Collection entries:
^^^^^^^^^^^^^^^^
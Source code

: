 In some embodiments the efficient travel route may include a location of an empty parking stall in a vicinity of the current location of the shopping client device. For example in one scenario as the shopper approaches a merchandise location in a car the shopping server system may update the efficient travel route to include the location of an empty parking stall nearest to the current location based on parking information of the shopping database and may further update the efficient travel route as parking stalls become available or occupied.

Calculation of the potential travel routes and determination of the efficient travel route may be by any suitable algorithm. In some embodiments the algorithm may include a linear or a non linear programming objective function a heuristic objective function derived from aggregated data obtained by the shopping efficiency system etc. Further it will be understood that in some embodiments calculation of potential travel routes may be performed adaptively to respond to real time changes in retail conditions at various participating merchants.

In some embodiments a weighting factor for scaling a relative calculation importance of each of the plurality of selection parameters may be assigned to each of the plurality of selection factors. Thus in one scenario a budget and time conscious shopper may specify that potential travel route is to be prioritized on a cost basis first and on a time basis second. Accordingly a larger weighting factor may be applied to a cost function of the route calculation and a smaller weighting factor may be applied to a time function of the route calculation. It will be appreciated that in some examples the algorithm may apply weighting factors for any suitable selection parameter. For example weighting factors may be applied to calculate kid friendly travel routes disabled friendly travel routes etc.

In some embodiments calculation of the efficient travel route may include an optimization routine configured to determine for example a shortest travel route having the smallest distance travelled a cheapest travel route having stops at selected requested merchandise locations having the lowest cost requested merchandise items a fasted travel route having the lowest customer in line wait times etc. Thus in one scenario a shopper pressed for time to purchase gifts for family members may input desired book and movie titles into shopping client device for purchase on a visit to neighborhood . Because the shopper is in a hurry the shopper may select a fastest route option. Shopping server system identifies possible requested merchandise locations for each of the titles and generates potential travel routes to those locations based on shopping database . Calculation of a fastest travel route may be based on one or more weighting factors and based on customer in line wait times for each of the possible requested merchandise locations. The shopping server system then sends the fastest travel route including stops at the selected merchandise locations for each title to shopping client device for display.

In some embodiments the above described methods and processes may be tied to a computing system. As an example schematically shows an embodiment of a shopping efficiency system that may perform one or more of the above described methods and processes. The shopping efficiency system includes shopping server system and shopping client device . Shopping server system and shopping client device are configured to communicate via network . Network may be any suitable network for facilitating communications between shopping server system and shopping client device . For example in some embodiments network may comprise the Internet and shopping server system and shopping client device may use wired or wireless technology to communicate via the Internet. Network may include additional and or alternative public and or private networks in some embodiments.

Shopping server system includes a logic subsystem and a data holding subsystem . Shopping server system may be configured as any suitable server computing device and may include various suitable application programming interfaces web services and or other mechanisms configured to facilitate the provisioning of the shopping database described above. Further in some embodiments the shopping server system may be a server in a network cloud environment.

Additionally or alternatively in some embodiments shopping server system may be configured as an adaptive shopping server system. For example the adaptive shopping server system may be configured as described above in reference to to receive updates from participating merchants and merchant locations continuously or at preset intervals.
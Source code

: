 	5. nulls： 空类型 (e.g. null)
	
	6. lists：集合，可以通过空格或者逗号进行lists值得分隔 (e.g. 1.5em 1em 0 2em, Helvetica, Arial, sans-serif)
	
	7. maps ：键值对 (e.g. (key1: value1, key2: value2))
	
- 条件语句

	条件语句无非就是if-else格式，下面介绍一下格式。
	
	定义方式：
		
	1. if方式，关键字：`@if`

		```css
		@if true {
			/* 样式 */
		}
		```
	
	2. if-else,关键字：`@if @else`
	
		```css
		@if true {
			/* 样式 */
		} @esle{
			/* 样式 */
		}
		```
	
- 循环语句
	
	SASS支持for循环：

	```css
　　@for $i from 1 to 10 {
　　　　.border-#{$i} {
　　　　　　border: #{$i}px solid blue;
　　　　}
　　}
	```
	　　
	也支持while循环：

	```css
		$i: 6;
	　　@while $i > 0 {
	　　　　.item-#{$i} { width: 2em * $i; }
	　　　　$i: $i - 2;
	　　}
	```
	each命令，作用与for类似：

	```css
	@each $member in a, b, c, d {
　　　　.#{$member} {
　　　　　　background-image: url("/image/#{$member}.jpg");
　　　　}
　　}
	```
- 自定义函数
^^^^^^^^^^^^^^^^
» **What you are asked to do**: Retype each of the records, word for word, with nothing added or dropped.

» **Response box**:
Source code

: In some embodiments the efficient travel route may include a location of an empty parking stall in a vicinity of the current location of the shopping client device. For example in one scenario as the shopper approaches a merchandise location in a car the shopping server system may update the efficient travel route to include the location of an empty parking stall nearest to the current location based on parking information of the shopping database and may further update the efficient travel route as parking stalls become available or occupied.

Calculation of the potential travel routes and determination of the efficient travel route may be by any suitable algorithm. In some embodiments the algorithm may include a linear or a non linear programming objective function a heuristic objective function derived from aggregated data obtained by the shopping efficiency system etc. Further it will be understood that in some embodiments calculation of potential travel routes may be performed adaptively to respond to real time changes in retail conditions at various participating merchants.

In some embodiments a weighting factor for scaling a relative calculation importance of each of the plurality of selection parameters may be assigned to each of the plurality of selection factors. Thus in one scenario a budget and time conscious shopper may specify that potential travel route is to be prioritized on a cost basis first and on a time basis second. Accordingly a larger weighting factor may be applied to a cost function of the route calculation and a smaller weighting factor may be applied to a time function of the route calculation. It will be appreciated that in some examples the algorithm may apply weighting factors for any suitable selection parameter. For example weighting factors may be applied to calculate kid friendly travel routes disabled friendly travel routes etc.

In some embodiments calculation of the efficient travel route may include an optimization routine configured to determine for example a shortest travel route having the smallest distance travelled a cheapest travel route having stops at selected requested merchandise locations having the lowest cost requested merchandise items a fasted travel route having the lowest customer in line wait times etc. Thus in one scenario a shopper pressed for time to purchase gifts for family members may input desired book and movie titles into shopping client device for purchase on a visit to neighborhood . Because the shopper is in a hurry the shopper may select a fastest route option. Shopping server system identifies possible requested merchandise locations for each of the titles and generates potential travel routes to those locations based on shopping database . Calculation of a fastest travel route may be based on one or more weighting factors and based on customer in line wait times for each of the possible requested merchandise locations. The shopping server system then sends the fastest travel route including stops at the selected merchandise locations for each title to shopping client device for display.

In some embodiments the above described methods and processes may be tied to a computing system. As an example schematically shows an embodiment of a shopping efficiency system that may perform one or more of the above described methods and processes. The shopping efficiency system includes shopping server system and shopping client device . Shopping server system and shopping client device are configured to communicate via network . Network may be any suitable network for facilitating communications between shopping server system and shopping client device . For example in some embodiments network may comprise the Internet and shopping server system and shopping client device may use wired or wireless technology to communicate via the Internet. Network may include additional and or alternative public and or private networks in some embodiments.

Shopping server system includes a logic subsystem and a data holding subsystem . Shopping server system may be configured as any suitable server computing device and may include various suitable application programming interfaces web services and or other mechanisms configured to facilitate the provisioning of the shopping database described above. Further in some embodiments the shopping server system may be a server in a network cloud environment.

Additionally or alternatively in some embodiments shopping server system may be configured as an adaptive shopping server system. For example the adaptive shopping server system may be configured as described above in reference to to receive updates from participating merchants and merchant locations continuously or at preset intervals.
Source code

: 	5. nulls： 空类型 (e.g. null)
	
	6. lists：集合，可以通过空格或者逗号进行lists值得分隔 (e.g. 1.5em 1em 0 2em, Helvetica, Arial, sans-serif)
	
	7. maps ：键值对 (e.g. (key1: value1, key2: value2))
	
- 条件语句

	条件语句无非就是if-else格式，下面介绍一下格式。
	
	定义方式：
		
	1. if方式，关键字：`@if`

		```css
		@if true {
			/* 样式 */
		}
		```
	
	2. if-else,关键字：`@if @else`
	
		```css
		@if true {
			/* 样式 */
		} @esle{
			/* 样式 */
		}
		```
	
- 循环语句
	
	SASS支持for循环：

	```css
　　@for $i from 1 to 10 {
　　　　.border-#{$i} {
　　　　　　border: #{$i}px solid blue;
　　　　}
　　}
	```
	　　
	也支持while循环：

	```css
		$i: 6;
	　　@while $i > 0 {
	　　　　.item-#{$i} { width: 2em * $i; }
	　　　　$i: $i - 2;
	　　}
	```
	each命令，作用与for类似：

	```css
	@each $member in a, b, c, d {
　　　　.#{$member} {
　　　　　　background-image: url("/image/#{$member}.jpg");
　　　　}
　　}
	```
- 自定义函数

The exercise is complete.